Encore un mot sur les Alhambras damasquins : je me trouvais un jour en visite chez un digne musulman; les premières paroles de bienvenue avaient été échangées, le café servi, et les chiboukhs tenaient fort convenablement lieu et place de conversation, quand un craquement, suivi d’un bruit épouvantable, se fit entendre, la maison trembla sur sa base, et, croyant à un tremblement de terre, je portai instinctivement les mains à ma tête. Mon hôte resta impassible, c’est à peine s’il daigna interroger du regard un serviteur consterné qui apparut quelques instans après à la porte d’entrée, et annonça d’une voix tremblante, comme me l’apprit mon interprète, que la moitié de la maison venait de s’écrouler. Bismillah (Dieu est grand), dit mon hôte, et il lâcha coup sur coup d’énormes bouffées de fumée. On doit penser que je ne prolongeai pas longtemps ma visite, pensant avec justice que le fatalisme de l’Osmanli faisait par trop bon marché, sinon de ses os, du moins des miens.
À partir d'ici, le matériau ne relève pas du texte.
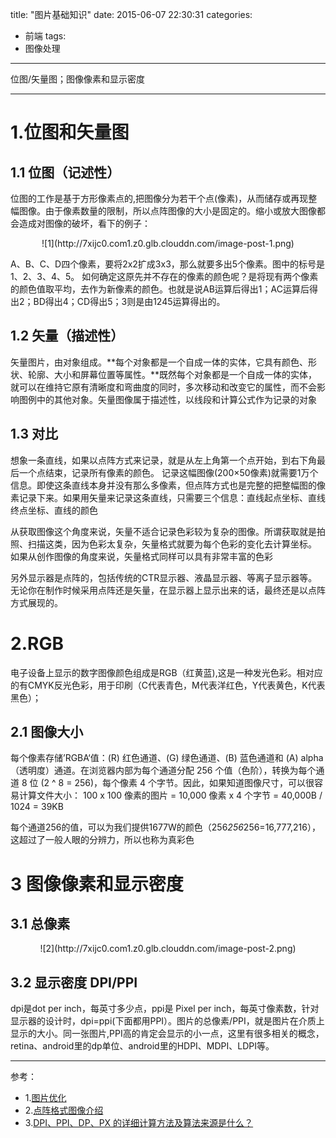 title: "图片基础知识"
date: 2015-06-07 22:30:31
categories: 
- 前端
tags:
- 图像处理
---

位图/矢量图；图像像素和显示密度
<!--more-->

---

# 1.位图和矢量图

## 1.1 位图（记述性）
位图的工作是基于方形像素点的,把图像分为若干个点(像素)，从而储存或再现整幅图像。由于像素数量的限制，所以点阵图像的大小是固定的。缩小或放大图像都会造成对图像的破坏，看下的例子：
  
  <center>![1](http://7xijc0.com1.z0.glb.clouddn.com/image-post-1.png)  </center>
  
A、B、C、D四个像素，要将2x2扩成3x3，那么就要多出5个像素。图中的标号是1、2、3、4、5。
如何确定这原先并不存在的像素的颜色呢？是将现有两个像素的颜色值取平均，去作为新像素的颜色。也就是说AB运算后得出1；AC运算后得出2；BD得出4；CD得出5；3则是由1245运算得出的。

## 1.2 矢量（描述性）
矢量图片，由对象组成。**每个对象都是一个自成一体的实体，它具有颜色、形状、轮廓、大小和屏幕位置等属性。**既然每个对象都是一个自成一体的实体，就可以在维持它原有清晰度和弯曲度的同时，多次移动和改变它的属性，而不会影响图例中的其他对象。矢量图像属于描述性，以线段和计算公式作为记录的对象

## 1.3 对比
想象一条直线，如果以点阵方式来记录，就是从左上角第一个点开始，到右下角最后一个点结束，记录所有像素的颜色。 记录这幅图像(200×50像素)就需要1万个信息。即使这条直线本身并没有那么多像素，但点阵方式也是完整的把整幅图的像素记录下来。如果用矢量来记录这条直线，只需要三个信息：直线起点坐标、直线终点坐标、直线的颜色

从获取图像这个角度来说，矢量不适合记录色彩较为复杂的图像。所谓获取就是拍照、扫描这类，因为色彩太复杂，矢量格式就要为每个色彩的变化去计算坐标。 如果从创作图像的角度来说，矢量格式同样可以具有非常丰富的色彩

另外显示器是点阵的，包括传统的CTR显示器、液晶显示器、等离子显示器等。 无论你在制作时候采用点阵还是矢量，在显示器上显示出来的话，最终还是以点阵方式展现的。


# 2.RGB

电子设备上显示的数字图像颜色组成是RGB（红黄蓝),这是一种发光色彩。相对应的有CMYK反光色彩，用于印刷（C代表青色，M代表洋红色，Y代表黄色，K代表黑色）；

## 2.1 图像大小
每个像素存储’RGBA‘值：(R) 红色通道、(G) 绿色通道、(B) 蓝色通道和 (A) alpha（透明度）通道。在浏览器内部为每个通道分配 256 个值（色阶），转换为每个通道 8 位 (2 ^ 8 = 256)，每个像素 4 个字节。因此，如果知道图像尺寸，可以很容易计算文件大小：
 100 x 100 像素的图片 =  10,000 像素 x 4 个字节 = 40,000B  / 1024 = 39KB

每个通道256的值，可以为我们提供1677W的颜色（256*256*256=16,777,216），这超过了一般人眼的分辨力，所以也称为真彩色


# 3 图像像素和显示密度

## 3.1 总像素
<center>![2](http://7xijc0.com1.z0.glb.clouddn.com/image-post-2.png)  </center>

## 3.2 显示密度 DPI/PPI
dpi是dot per inch，每英寸多少点，ppi是 Pixel per inch，每英寸像素数，针对显示器的设计时，dpi=ppi(下面都用PPI）。图片的总像素/PPI，就是图片在介质上显示的大小。同一张图片,PPI高的肯定会显示的小一点，这里有很多相关的概念，retina、android里的dp单位、android里的HDPI、MDPI、LDPI等。

- - -

参考：

* 1.[图片优化](https://developers.google.com/web/fundamentals/performance/optimizing-content-efficiency/image-optimization)
* 2.[点阵格式图像介绍](http://blog.163.com/fan_cun_fu/blog/static/455609201141925812990/)
* 3.[DPI、PPI、DP、PX 的详细计算方法及算法来源是什么？](http://www.zhihu.com/question/21220154)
Les jardins, la campagne de Damas ne sont pas au-dessous de leur réputation, et quelques travaux de route peu dispendieux en feraient une véritable merveille; partout des ruisseaux, des arbres gigantesques, une végétation puissante : des noyers monstres, des forêts de pêchers, d’abricotiers, qui, au jour de la floraison, sont d’un aspect enchanteur; puis des champs de trèfle, de luzerne, de blé, de chanvre, mais pas un bananier, un palmier; rien ne vous annonce le désert qui est à l’horizon, et vous vous croiriez dans un des plus fertiles districts de la Normandie, si des turbans pittoresques et des tuniques éclatantes ne remplaçaient pas comme costume villageois la blouse bleue et le bonnet de coton.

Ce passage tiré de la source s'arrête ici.